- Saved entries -
=== Section Start ===

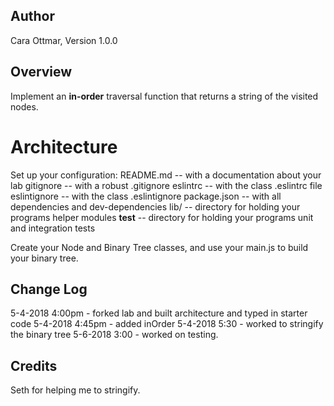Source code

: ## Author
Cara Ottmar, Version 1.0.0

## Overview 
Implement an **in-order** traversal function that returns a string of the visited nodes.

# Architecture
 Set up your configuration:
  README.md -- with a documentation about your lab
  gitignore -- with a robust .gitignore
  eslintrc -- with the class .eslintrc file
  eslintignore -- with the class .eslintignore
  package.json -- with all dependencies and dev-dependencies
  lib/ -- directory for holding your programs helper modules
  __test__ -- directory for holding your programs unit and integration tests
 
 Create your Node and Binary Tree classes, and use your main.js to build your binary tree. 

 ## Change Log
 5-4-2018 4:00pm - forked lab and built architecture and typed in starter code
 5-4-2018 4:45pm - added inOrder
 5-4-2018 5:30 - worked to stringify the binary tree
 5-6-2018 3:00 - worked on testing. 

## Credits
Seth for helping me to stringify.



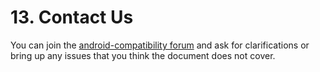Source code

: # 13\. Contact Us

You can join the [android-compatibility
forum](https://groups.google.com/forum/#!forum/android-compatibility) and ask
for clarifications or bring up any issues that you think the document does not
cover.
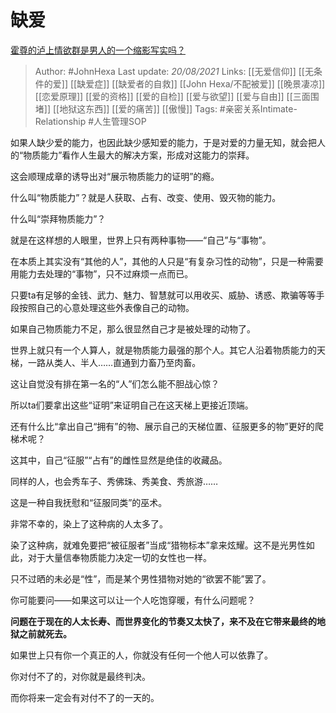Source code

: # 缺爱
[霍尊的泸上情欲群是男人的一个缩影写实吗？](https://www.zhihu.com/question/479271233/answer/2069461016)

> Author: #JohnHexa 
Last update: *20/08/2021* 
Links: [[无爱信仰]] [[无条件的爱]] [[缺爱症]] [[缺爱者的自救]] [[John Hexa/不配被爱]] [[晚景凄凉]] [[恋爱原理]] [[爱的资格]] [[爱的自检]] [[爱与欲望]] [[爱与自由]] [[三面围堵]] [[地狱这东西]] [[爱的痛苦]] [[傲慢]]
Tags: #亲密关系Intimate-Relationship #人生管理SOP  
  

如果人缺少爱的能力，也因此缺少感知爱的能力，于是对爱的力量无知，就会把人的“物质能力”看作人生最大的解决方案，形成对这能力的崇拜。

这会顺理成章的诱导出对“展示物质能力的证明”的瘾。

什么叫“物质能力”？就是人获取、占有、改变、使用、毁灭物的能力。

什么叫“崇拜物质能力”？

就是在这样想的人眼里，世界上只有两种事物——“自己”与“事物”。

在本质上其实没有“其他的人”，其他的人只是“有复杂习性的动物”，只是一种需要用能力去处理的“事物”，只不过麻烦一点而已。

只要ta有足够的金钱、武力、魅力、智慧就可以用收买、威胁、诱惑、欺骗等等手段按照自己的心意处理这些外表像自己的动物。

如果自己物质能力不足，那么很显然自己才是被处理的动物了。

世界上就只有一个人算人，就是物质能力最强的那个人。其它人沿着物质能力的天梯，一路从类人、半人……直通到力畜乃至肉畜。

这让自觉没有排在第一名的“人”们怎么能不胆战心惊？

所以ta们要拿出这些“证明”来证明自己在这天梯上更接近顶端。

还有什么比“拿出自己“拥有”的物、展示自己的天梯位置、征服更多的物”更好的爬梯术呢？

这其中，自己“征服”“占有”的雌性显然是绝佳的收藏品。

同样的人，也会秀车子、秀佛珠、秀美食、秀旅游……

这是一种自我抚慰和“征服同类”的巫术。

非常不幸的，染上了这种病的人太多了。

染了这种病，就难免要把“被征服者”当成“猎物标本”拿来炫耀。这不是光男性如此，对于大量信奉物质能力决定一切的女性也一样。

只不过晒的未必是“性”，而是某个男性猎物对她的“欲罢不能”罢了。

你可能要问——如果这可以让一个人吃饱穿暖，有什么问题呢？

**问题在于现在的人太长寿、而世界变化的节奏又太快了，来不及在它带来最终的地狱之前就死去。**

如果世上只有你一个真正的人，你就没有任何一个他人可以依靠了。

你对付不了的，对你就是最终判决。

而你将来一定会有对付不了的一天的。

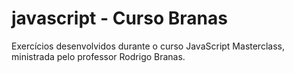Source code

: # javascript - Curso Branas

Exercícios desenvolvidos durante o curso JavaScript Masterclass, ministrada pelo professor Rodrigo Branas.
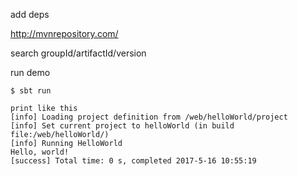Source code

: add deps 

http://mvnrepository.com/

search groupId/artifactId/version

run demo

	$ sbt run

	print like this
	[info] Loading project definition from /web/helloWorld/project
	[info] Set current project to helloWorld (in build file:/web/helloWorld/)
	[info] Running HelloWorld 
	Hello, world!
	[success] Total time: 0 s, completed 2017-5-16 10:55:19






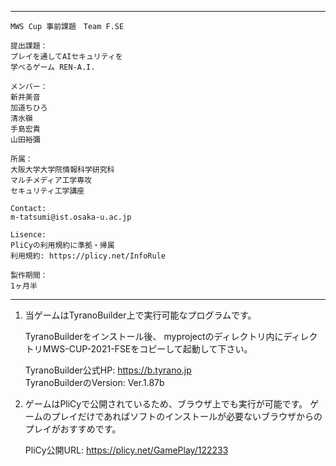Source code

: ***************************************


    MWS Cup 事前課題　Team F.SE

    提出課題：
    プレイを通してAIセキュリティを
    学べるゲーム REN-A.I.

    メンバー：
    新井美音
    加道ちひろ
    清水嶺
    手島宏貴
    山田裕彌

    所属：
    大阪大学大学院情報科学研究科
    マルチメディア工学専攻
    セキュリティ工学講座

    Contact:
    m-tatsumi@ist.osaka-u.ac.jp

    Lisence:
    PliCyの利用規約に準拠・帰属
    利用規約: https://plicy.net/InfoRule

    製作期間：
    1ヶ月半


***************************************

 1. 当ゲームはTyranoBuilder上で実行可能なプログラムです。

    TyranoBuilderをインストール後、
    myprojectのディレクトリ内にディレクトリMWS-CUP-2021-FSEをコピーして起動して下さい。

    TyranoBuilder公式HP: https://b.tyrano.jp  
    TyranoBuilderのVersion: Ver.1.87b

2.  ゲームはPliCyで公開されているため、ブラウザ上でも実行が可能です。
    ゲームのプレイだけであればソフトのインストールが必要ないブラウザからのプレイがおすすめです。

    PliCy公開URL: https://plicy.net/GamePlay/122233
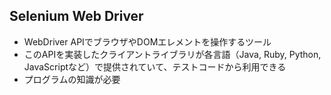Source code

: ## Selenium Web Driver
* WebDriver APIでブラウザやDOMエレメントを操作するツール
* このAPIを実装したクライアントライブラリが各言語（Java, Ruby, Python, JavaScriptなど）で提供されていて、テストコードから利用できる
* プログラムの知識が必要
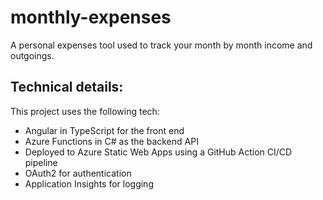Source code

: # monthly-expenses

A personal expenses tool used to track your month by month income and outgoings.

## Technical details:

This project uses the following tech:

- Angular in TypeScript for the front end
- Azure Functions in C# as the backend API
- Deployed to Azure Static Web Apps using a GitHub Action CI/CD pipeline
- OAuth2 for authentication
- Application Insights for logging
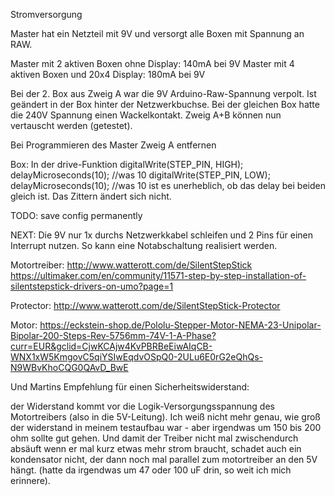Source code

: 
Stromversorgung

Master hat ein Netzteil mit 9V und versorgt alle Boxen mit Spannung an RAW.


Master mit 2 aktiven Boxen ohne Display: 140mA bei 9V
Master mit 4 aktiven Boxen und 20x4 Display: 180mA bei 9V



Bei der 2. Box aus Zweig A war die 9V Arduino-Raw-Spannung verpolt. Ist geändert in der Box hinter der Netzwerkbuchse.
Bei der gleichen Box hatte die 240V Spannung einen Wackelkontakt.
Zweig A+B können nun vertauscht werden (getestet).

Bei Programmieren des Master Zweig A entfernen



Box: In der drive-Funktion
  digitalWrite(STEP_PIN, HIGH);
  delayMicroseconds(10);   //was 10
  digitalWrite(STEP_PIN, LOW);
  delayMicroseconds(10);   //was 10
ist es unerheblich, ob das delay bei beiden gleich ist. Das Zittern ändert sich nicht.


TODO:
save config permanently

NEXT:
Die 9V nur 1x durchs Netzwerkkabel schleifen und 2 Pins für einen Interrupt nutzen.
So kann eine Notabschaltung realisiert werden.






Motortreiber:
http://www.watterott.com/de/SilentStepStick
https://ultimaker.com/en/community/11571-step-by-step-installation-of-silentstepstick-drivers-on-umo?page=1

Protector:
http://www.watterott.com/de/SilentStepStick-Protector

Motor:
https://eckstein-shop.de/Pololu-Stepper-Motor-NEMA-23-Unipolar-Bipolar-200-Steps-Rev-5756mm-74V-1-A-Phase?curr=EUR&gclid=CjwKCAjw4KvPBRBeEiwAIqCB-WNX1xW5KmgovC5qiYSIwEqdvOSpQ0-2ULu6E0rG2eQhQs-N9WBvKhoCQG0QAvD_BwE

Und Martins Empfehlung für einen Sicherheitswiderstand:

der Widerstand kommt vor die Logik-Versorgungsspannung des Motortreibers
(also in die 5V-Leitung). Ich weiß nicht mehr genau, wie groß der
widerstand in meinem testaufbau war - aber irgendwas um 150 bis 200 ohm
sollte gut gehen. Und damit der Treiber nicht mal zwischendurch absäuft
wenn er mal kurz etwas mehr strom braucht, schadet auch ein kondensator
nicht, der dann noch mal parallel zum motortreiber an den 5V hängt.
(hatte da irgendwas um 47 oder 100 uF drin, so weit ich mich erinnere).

=== Section End ===

Copy every line from the records above that contains the word "binary".

 Create your Node and Binary Tree classes, and use your main.js to build your binary tree. 
 5-4-2018 5:30 - worked to stringify the binary tree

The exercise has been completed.